Земля заходила ходуном, верхушки деревьев мелко затряслись, кони попятились, приседая на задние ноги. Конан, почему-то не испытывая ни малейшего страха, только краем глаза заметив, что слуга свалился и лежит на земле, жадно смотрел вперед, где посреди болота происходило что-то ужасное. Вначале мшистая поверхность задышала и задвигалась, как хорошо забродившее тесто, потом в центре лопнул огромный пузырь, раскидав ошметки травы и мокрой земли. Что-то огромное двигалось из глубины, сотрясая все вокруг. Кони не выдержали напряжения, первым ускакал в лес гнедой Зубника. Сам лекарь лежал на земле, не реагируя на происходящее. С трудом сдерживая рвущегося вороного, Конан боролся с искушением спешиться и отпустить обезумевшее животное. Он чувствовал, что должен остаться и досмотреть, чем все кончится, но понимал и рискованность такого шага, ведь в случае опасности далеко убежать он не сможет. Конь кружился на месте, вставал на дыбы, стараясь сбросить всадника. Не соображая, что делает, и чуть не свернув себе шею, Конан соскочил на землю. В одно мгновение конь умчался в лес, скорей всего проклиная сумасшедших двуногих, готовых ради любопытства рисковать собственной шкурой.

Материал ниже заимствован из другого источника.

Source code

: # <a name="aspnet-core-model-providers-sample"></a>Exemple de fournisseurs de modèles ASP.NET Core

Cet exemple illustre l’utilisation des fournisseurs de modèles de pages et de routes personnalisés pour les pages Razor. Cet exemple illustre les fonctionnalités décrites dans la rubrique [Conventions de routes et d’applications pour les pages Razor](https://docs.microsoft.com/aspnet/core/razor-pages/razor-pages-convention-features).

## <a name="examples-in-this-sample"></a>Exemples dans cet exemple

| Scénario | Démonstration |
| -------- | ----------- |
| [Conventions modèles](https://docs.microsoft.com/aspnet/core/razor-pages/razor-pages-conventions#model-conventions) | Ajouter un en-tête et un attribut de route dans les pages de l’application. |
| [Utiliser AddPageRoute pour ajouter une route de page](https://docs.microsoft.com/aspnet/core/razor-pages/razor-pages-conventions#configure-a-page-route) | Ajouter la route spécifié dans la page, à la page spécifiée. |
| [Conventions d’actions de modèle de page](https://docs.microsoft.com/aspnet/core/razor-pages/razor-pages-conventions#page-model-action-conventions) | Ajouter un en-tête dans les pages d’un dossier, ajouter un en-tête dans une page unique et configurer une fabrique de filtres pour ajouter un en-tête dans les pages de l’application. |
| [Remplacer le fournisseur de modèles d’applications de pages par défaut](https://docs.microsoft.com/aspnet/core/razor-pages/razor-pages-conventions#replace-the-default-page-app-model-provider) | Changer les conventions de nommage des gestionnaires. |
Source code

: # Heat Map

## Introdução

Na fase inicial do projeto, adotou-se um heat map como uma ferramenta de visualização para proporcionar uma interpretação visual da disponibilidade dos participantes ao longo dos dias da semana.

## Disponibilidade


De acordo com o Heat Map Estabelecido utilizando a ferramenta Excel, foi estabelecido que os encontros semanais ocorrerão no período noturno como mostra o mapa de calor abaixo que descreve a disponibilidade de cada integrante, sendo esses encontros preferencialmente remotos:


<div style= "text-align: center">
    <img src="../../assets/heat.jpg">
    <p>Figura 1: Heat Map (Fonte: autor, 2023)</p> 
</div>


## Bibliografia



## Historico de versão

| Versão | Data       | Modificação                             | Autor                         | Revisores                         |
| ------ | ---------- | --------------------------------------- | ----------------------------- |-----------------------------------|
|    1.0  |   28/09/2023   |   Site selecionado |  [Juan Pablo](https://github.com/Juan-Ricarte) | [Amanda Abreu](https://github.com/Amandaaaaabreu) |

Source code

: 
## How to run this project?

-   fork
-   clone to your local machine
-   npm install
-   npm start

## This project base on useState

Болото ходило ходуном. Наконец, выворачивая целые пласты влажной почвы, медленно и натужно из-под земли появилась целая скала. Не веря своим глазам, Конан с удивлением обнаружил, что формой она напоминает чудовищной величины руку с указательным пальцем, вытянутым к небу. Невольно проследив за ним, киммериец, запрокинув голову, посмотрел вверх. Плотные низкие тучи, казалось, цеплялись за верхушки деревьев. Прямо по направлению каменного перста в грязно-серых облаках голубела идеально круглая дыра ясного неба. Недоумевая, что бы это могло значить, король огляделся. Гул утих, земля больше не дрожала под ногами. И тут же, как по команде, зачирикали невесть откуда взявшиеся птицы, заяц, прижимая на бегу уши, прошмыгнул мимо, совсем рядом с ногой скользнула змея.